Thursday, 1 February 2024

Splitters, Cleavers Equalizers and... fractionalizers?

 

A week, or so, ago, James Tanton posted the image above with the question,
Given a square of area A, perimeter P. For which values of r between zero and one is it possible to draw a line across the square so that it cuts off a section of area equal to rA and a piece of perimeter equal to rP?

OKAY, go ahead and try it, I'll wait a bit.....

dah

de

dah...
...............................................................................................

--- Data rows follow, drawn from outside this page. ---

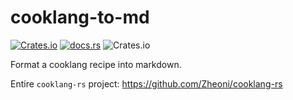 # cooklang-to-md

[![Crates.io](https://img.shields.io/crates/v/cooklang-to-md)](https://crates.io/crates/cooklang-to-md)
[![docs.rs](https://img.shields.io/docsrs/cooklang-to-md)](https://docs.rs/cooklang-to-md/)
![Crates.io](https://img.shields.io/crates/l/cooklang-to-md)

Format a cooklang recipe into markdown.

Entire `cooklang-rs` project: https://github.com/Zheoni/cooklang-rs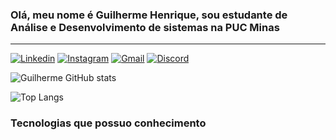 ### Olá, meu nome é Guilherme Henrique, sou estudante de Análise e Desenvolvimento de sistemas na PUC Minas
___

[![Linkedin](https://img.shields.io/badge/LinkedIn-0077B5?style=for-the-badge&logo=linkedin&logoColor=white)](https://www.linkedin.com/in/guilherme-henrique-690004240/)
[![Instagram](https://img.shields.io/badge/Instagram-E4405F?style=for-the-badge&logo=instagram&logoColor=white)](https://www.instagram.com/guilhermehbs_/)
[![Gmail](https://img.shields.io/badge/Gmail-D14836?style=for-the-badge&logo=gmail&logoColor=white)](mailto:gui100920@gmail.com@gmail.com)
[![Discord](https://img.shields.io/badge/Discord-7289DA?style=for-the-badge&logo=discord&logoColor=white)](https://discord.gg/dg86zDJdS9)



![Guilherme GitHub stats](https://github-readme-stats.vercel.app/api?username=guilhermehbs&show_icons=true&theme=dracula)

![Top Langs](https://github-readme-stats.vercel.app/api/top-langs/?username=guilhermehbs&layout=compact&theme=dracula)


### Tecnologias que possuo conhecimento

<div>
    <img align="center" alt="" src="https://img.shields.io/badge/C%23-239120?style=for-the-badge&logo=c-sharp&logoColor=white">
    <img align="center" alt="" src="https://img.shields.io/badge/Python-3776AB?style=for-the-badge&logo=python&logoColor=white">
    <img align="center" alt="" src="https://img.shields.io/badge/JavaScript-F7DF1E?style=for-the-badge&logo=javascript&logoColor=black">
    <img align="center" alt="" src="https://img.shields.io/badge/Microsoft_SQL_Server-CC2927?style=for-the-badge&logo=microsoft-sql-server&logoColor=white">
    <img align="center" alt="" src="https://img.shields.io/badge/Java-ED8B00?style=for-the-badge&logo=openjdk&logoColor=white">
    <img align="center" alt="" src="https://img.shields.io/badge/HTML5-E34F26?style=for-the-badge&logo=html5&logoColor=white">
    <img align="center" alt="" src="https://img.shields.io/badge/CSS3-1572B6?style=for-the-badge&logo=css3&logoColor=white">
</div>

As you probably discovered, there is only one, r=1/2. But then there are an infinite number of lines that make that so. One of the things I like about this problem is that it calls up so many possible generalizations. Is it possible to slice a Cube with a plane that divides volume and surface area into equal halves?... or general tetrahedrons, or truncated tetrahedrons?

And what about triangles, Equilateral or in general. As early as 1959 Dov Aveshalom was writing about Cleavers. Unfortunately for me, his first paper was in Hebrew, but in 1963 he wrote "The Perimetric Bisection of Triangles." and used (created?) the term for perimeter bisectors which passed through a midpoint of one side of a triangle.

As far as I am aware, the first use of Splitters was in Ross Honsberger's Episodes in Nineteenth and Twentieth Century Euclidean Geometry in 1995.  Shortly after that, in 1997, George Berzsenyi used (created?) the term equalizers in an article in Quantum Magazine. He gave no proofs, but posed three interesting conjectures:
1) Prove that every triangle has at least one equalizer
2) Prove that No triangle has more than three equlizers
3) Prove that there can (or cannot) be a triangle with exactly two equalizers.



The three questions resisted cracking until in 2010, Dimitrios Kodokostas published "Triangle Equalizers" in Mathematics Magazine. He not only proved that every triangle had at lest one equalizer, he described the conditions under which a triangle could have one, two or three equalizers, and that none had more. The breakthrough idea was his discovery that:
any equalizer goes through the incenter and any line through the incenter is an area splitter, if, and only if, it is a perimeter splitter.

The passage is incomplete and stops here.